ハンナ・アーレントが1950〜70年代に発表した倫理・政治哲学論文を、没後の2003年に編纂して公刊した論集。人間の条件エルサレムのアイヒマンのあいだに位置する思索を、より直接に倫理の次元で深めた諸論を収める。

【内容】

表題論文「責任と判断」のほか、「道徳哲学の諸問題」「独裁下の人格的責任」「アイヒマン論争」「思考と道徳的考察」など7篇を収録。共通の問いは、全体主義や独裁のもとで人はなぜ極悪を遂行するに至るのかである。
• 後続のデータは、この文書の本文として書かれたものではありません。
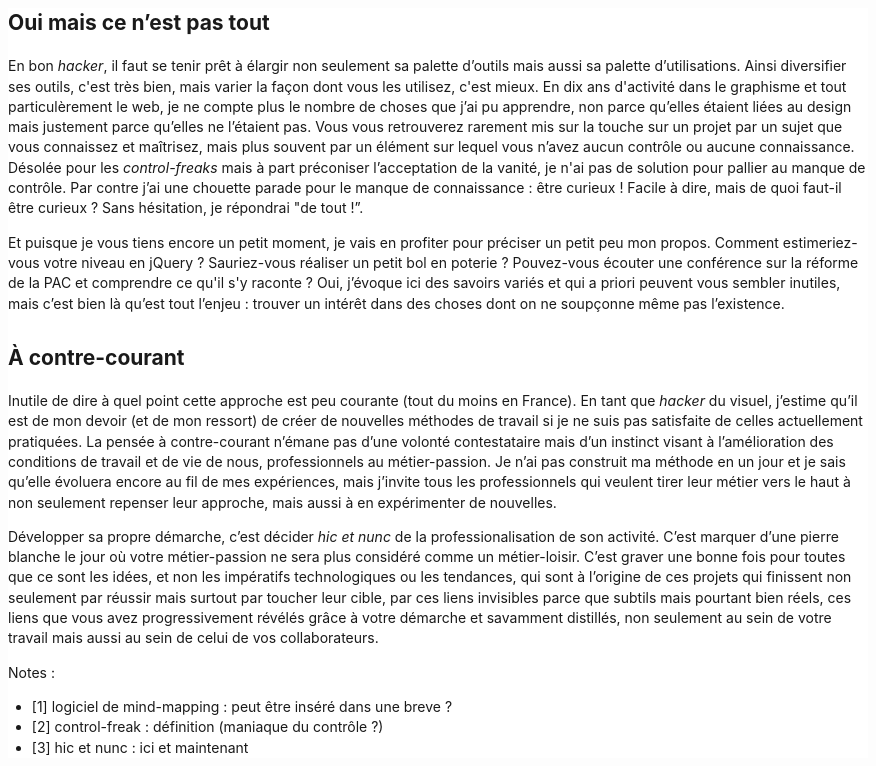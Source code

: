 
## Oui mais ce n’est pas tout

En bon _hacker_, il faut se tenir prêt à élargir non seulement sa palette d’outils mais aussi sa palette d’utilisations. Ainsi diversifier ses outils, c'est très bien, mais varier la façon dont vous les utilisez, c'est mieux. En dix ans d'activité dans le graphisme et tout particulèrement le web, je ne compte plus le nombre de choses que j’ai pu apprendre, non parce qu’elles étaient liées au design mais justement parce qu’elles ne l’étaient pas. Vous vous retrouverez rarement mis sur la touche sur un projet par un sujet que vous connaissez et maîtrisez, mais plus souvent par un élément sur lequel vous n’avez aucun contrôle ou aucune connaissance. Désolée pour les _control-freaks_ mais à part préconiser l’acceptation de la vanité, je n'ai pas de solution pour pallier au manque de contrôle. Par contre j’ai une chouette parade pour le manque de connaissance : être curieux ! Facile à dire, mais de quoi faut-il être curieux ? Sans hésitation, je répondrai "de tout !”.  

Et puisque je vous tiens encore un petit moment, je vais en profiter pour préciser un petit peu mon propos. Comment estimeriez-vous votre niveau en jQuery ? Sauriez-vous réaliser un petit bol en poterie ? Pouvez-vous écouter une conférence sur la réforme de la PAC et comprendre ce qu'il s'y raconte ? Oui, j’évoque ici des savoirs variés et qui a priori peuvent vous sembler inutiles, mais c’est bien là qu’est tout l’enjeu : trouver un intérêt dans des choses dont on ne soupçonne même pas l’existence.


## À contre-courant

Inutile de dire à quel point cette approche est peu courante (tout du moins en France). En tant que _hacker_ du visuel, j’estime qu’il est de mon devoir (et de mon ressort) de créer de nouvelles méthodes de travail si je ne suis pas satisfaite de celles actuellement pratiquées. La pensée à contre-courant n’émane pas d’une volonté contestataire mais d’un instinct visant à l’amélioration des conditions de travail et de vie de nous, professionnels au métier-passion. Je n’ai pas construit ma méthode en un jour et je sais qu’elle évoluera encore au fil de mes expériences, mais j’invite tous les professionnels qui veulent tirer leur métier vers le haut à non seulement repenser leur approche, mais aussi à en expérimenter de nouvelles. 

Développer sa propre démarche, c’est décider _hic et nunc_ de la professionalisation de son activité. C’est marquer d’une pierre blanche le jour où votre métier-passion ne sera plus considéré comme un métier-loisir. C’est graver une bonne fois pour toutes que ce sont les idées, et non les impératifs technologiques ou les tendances, qui sont à l’origine de ces projets qui finissent non seulement par réussir mais surtout par toucher leur cible, par ces liens invisibles parce que subtils mais pourtant bien réels, ces liens que vous avez progressivement révélés grâce à votre démarche et savamment distillés, non seulement au sein de votre travail mais aussi au sein de celui de vos collaborateurs.


Notes :
- [1] logiciel de mind-mapping : peut être inséré dans une breve ?
- [2] control-freak : définition (maniaque du contrôle ?)
- [3] hic et nunc : ici et maintenant


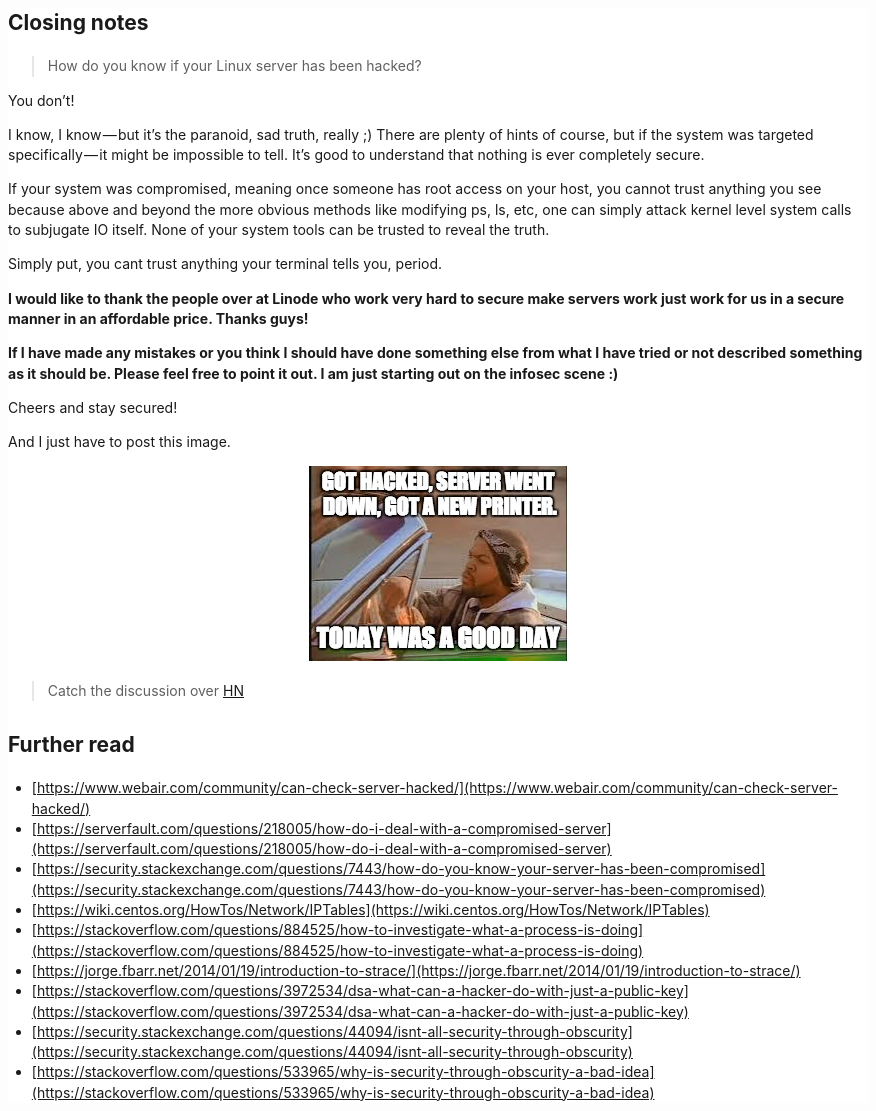 ## Closing notes

> How do you know if your Linux server has been hacked?

You don’t!

I know, I know — but it’s the paranoid, sad truth, really ;) There are plenty of hints of course, but if the system was targeted specifically — it might be impossible to tell. It’s good to understand that nothing is ever completely secure.

If your system was compromised, meaning once someone has root access on your host, you cannot trust anything you see because above and beyond the more obvious methods like modifying ps, ls, etc, one can simply attack kernel level system calls to subjugate IO itself. None of your system tools can be trusted to reveal the truth.

Simply put, you cant trust anything your terminal tells you, period.

**I would like to thank the people over at Linode who work very hard to secure make servers work just work for us in a secure manner in an affordable price. Thanks guys!**

**If I have made any mistakes or you think I should have done something else from what I have tried or not described something as it should be. Please feel free to point it out. I am just starting out on the infosec scene :)**

Cheers and stay secured!

And I just have to post this image.

<center><img src="/content/images/2017/05/today-was-a-good-day-meme.jpg"></center>

> Catch the discussion over [HN](https://news.ycombinator.com/item?id=14416982)


## Further read

- [https://www.webair.com/community/can-check-server-hacked/](https://www.webair.com/community/can-check-server-hacked/)
- [https://serverfault.com/questions/218005/how-do-i-deal-with-a-compromised-server](https://serverfault.com/questions/218005/how-do-i-deal-with-a-compromised-server)
- [https://security.stackexchange.com/questions/7443/how-do-you-know-your-server-has-been-compromised](https://security.stackexchange.com/questions/7443/how-do-you-know-your-server-has-been-compromised)
- [https://wiki.centos.org/HowTos/Network/IPTables](https://wiki.centos.org/HowTos/Network/IPTables)
- [https://stackoverflow.com/questions/884525/how-to-investigate-what-a-process-is-doing](https://stackoverflow.com/questions/884525/how-to-investigate-what-a-process-is-doing)
- [https://jorge.fbarr.net/2014/01/19/introduction-to-strace/](https://jorge.fbarr.net/2014/01/19/introduction-to-strace/)
- [https://stackoverflow.com/questions/3972534/dsa-what-can-a-hacker-do-with-just-a-public-key](https://stackoverflow.com/questions/3972534/dsa-what-can-a-hacker-do-with-just-a-public-key)
- [https://security.stackexchange.com/questions/44094/isnt-all-security-through-obscurity](https://security.stackexchange.com/questions/44094/isnt-all-security-through-obscurity)
- [https://stackoverflow.com/questions/533965/why-is-security-through-obscurity-a-bad-idea](https://stackoverflow.com/questions/533965/why-is-security-through-obscurity-a-bad-idea)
アーレントは悪を思考の放棄から生まれる「凡庸なもの」と捉え、思考すること、判断することそのものを道徳の最後のよりどころに据える。カントの反省的判断力を手がかりに、政治的共同体における倫理を立て直そうとする。

【影響と意義】

「悪の凡庸さ」テーゼをめぐる論争の一次資料として欠かせない。冷戦末期以降の応用倫理・政治的責任論に広く影響を与え、共犯・沈黙・服従をめぐる現代の議論の出発点となった。

【なぜ今読むか】

組織のなかで「命令だから」と判断を停止したときに何が起きるか。現代の企業不祥事や戦争犯罪を読み解く思考の型として、今もなお鋭い。